Quinto curso. Aula nueva en el pasillo de los mayores. Nuevos retos por delante y una nueva afición en la mochila con la que poder divertirme y compartir con mis compañeros: el fútbol. 
Salir al patio desde los primeros días y formar parte del juego con todos los demás corriendo atolondradamente detrás de la pelota era un placer indescriptible que esperaba con ansia desde la entrada a primera hora de la mañana. 
Los cursos anteriores no había participado del juego pero desde el verano del mundial que ya había descubierto con ilusión lo divertido que era aquello. Desde el primer día que me entregué con ímpetu a los tremendos campeonatos de la hora del patio. Se trataba de partidos a vida o muerte en que poner la pierna y arrastrarse por el suelo no era problema, en que zancadillear o recibir empujones sólo se sancionaba en la medida en que la víctima soportaba el dolor o explotaba en llanto. 
Se trataba del típico juego alocado que todos recordamos con felicidad, aunque si nos remontamos a la época seguro que más de uno recuerda peleas y enfados monumentales por aspectos como equivocaciones en el tanteo, porteros que se distraían comiendo el bocata o porteros también que disimuladamente se dejaban meter un gol en el caso que el acuerdo fuera ocupar la portería por orden a un gol cada uno. En fin, nada nuevo. Aunque sí que es cierto que ocupar la portería cuando te morías de ganas de jugar era una de las grandes injusticias infantiles del momento. Fue por ese motivo que algún niño listo inventó aquello de los “porteros delanteros”. El tiempo de patio pasaba muy rápido cuando yo ocupaba la portería y anhelaba que me marcaran un gol para hacer cambio de guarda-meta y poder jugar. A medida que se acercaba el final de la hora de patio me observaba a mí mismo, esperando la jugada que me liberara. A menudo esta no llegaba y volvía frustrado a la clase de matemáticas. 

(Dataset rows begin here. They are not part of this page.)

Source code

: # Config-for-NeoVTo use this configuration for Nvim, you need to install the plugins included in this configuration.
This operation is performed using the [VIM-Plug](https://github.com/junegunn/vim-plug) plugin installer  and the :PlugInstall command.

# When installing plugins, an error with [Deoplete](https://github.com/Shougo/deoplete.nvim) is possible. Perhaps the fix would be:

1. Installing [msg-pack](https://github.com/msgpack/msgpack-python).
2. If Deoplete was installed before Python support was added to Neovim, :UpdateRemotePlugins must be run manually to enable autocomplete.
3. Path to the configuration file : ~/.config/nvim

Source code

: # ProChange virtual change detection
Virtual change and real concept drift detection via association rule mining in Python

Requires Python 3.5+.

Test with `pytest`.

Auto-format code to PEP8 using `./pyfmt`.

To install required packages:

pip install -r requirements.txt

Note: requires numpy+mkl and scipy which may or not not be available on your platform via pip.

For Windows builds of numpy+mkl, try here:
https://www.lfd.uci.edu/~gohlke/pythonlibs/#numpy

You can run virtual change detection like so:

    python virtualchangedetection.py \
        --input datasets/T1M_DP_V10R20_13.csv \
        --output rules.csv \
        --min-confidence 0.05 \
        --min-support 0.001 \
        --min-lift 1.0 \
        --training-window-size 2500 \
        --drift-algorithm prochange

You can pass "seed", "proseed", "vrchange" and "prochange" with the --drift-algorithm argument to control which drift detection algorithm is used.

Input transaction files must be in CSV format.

Otra de las grandes frustraciones aparecía en el momento previo al partido. Se trataba de un ritual cotidiano en que los dos capitanes, que a menudo eran nombrados mediante métodos poco democráticos, tenían que elegir a sus jugadores. Obviamente yo no era ningún portento de técnica ya que mi afición al fútbol era más que reciente y no había practicado demasiado. Aun así, me defendía como podía y me salvaba mi corpulencia, que en esos duelos de patio era un argumento importante. En dicho ritual mi autoestima me hacía creer que me iban a elegir de los primeros pero el lector ya debe intuir que eso no era así. Sin ser el último de la lista (el recurso del "bulto deambulante") nunca llegué a ser el primero, aunque debo decir en mi defensa que a medida que fue pasando el tiempo de aquél quinto curso y en adelante, mi "caché" fue subiendo enteros hasta llegar a los segundones que seguían a las estrellas de los equipos. 
Me da que las tretas y rituales del fútbol en el patio del colegio de inicio de los ochenta siguen vigentes a día de hoy.